## DATA TO PROCESS
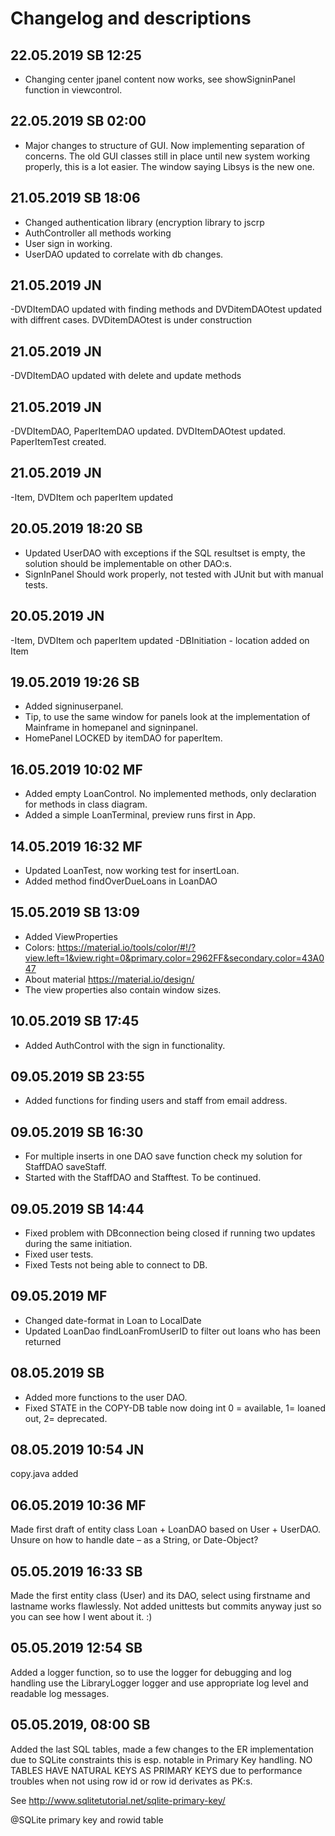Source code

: # Changelog and descriptions

## 22.05.2019 SB 12:25
- Changing center jpanel content now works, see showSigninPanel function in viewcontrol.

## 22.05.2019 SB 02:00
- Major changes to structure of GUI. Now implementing separation of concerns. The old GUI classes still in place until
new system working properly, this is a lot easier. The window saying Libsys is the new one.


## 21.05.2019 SB 18:06
- Changed authentication library (encryption library to jscrp
- AuthController all methods working
- User sign in working.
- UserDAO updated to correlate with db changes.

## 21.05.2019 JN
-DVDItemDAO updated with finding methods and DVDitemDAOtest updated with diffrent cases. DVDitemDAOtest is under construction

## 21.05.2019 JN
-DVDItemDAO updated with delete and update methods

## 21.05.2019 JN
-DVDItemDAO, PaperItemDAO updated. DVDItemDAOtest updated. PaperItemTest created.

## 21.05.2019 JN
-Item, DVDItem och paperItem updated

## 20.05.2019 18:20 SB
- Updated UserDAO with exceptions if the SQL resultset is empty, the solution should be implementable on other DAO:s.
- SignInPanel Should work properly, not tested with JUnit but with manual tests.

## 20.05.2019 JN
-Item, DVDItem och paperItem updated
-DBInitiation - location added on Item

## 19.05.2019 19:26 SB
- Added signinuserpanel.
- Tip, to use the same window for panels look at the implementation of Mainframe in homepanel and signinpanel.
- HomePanel LOCKED by itemDAO for paperItem.

## 16.05.2019 10:02 MF
- Added empty LoanControl. No implemented methods, only declaration for methods in class diagram.
- Added a simple LoanTerminal, preview runs first in App.

## 14.05.2019 16:32 MF
- Updated LoanTest, now working test for insertLoan. 
- Added method findOverDueLoans in LoanDAO

## 15.05.2019 SB 13:09
- Added ViewProperties
- Colors: https://material.io/tools/color/#!/?view.left=1&view.right=0&primary.color=2962FF&secondary.color=43A047
- About material https://material.io/design/
- The view properties also contain window sizes.

## 10.05.2019 SB 17:45
- Added AuthControl with the sign in functionality.


## 09.05.2019 SB 23:55
- Added functions for finding users and staff from email address.

## 09.05.2019 SB 16:30
- For multiple inserts in one DAO save function check my solution for StaffDAO saveStaff.
- Started with the StaffDAO and Stafftest. To be continued.


## 09.05.2019 SB 14:44
- Fixed problem with DBconnection being closed if running two updates during the same initiation.
- Fixed user tests.
- Fixed Tests not being able to connect to DB.

## 09.05.2019 MF
- Changed date-format in Loan to LocalDate
- Updated LoanDao findLoanFromUserID to filter out loans who has been returned

## 08.05.2019 SB
- Added more functions to the user DAO.
- Fixed STATE in the COPY-DB table now doing int 0 = available, 1= loaned out, 2= deprecated.


## 08.05.2019 10:54 JN
copy.java added

## 06.05.2019 10:36 MF
Made first draft of entity class Loan + LoanDAO based on User + UserDAO. Unsure on how to handle date – as a String, 
or Date-Object? 


## 05.05.2019 16:33 SB
Made the first entity class (User) and its DAO, select using firstname and lastname works flawlessly.
Not added unittests but commits anyway just so you can see how I went about it. :)

## 05.05.2019 12:54 SB
Added a logger function, so to use the logger for debugging and log handling use the LibraryLogger logger and use
appropriate log level and readable log messages.

## 05.05.2019, 08:00 SB
Added the last SQL tables, made a few changes to the ER implementation due to SQLite constraints this is esp. notable
in Primary Key handling. NO TABLES HAVE NATURAL KEYS AS PRIMARY KEYS due to performance troubles when not using
row id or row id derivates as PK:s.

See
http://www.sqlitetutorial.net/sqlite-primary-key/

@SQLite primary key and rowid table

## TASK STATEMENT
Extract every line from the records above that contains the word "functions".

## REPLY
- Added functions for finding users and staff from email address.
- Added more functions to the user DAO.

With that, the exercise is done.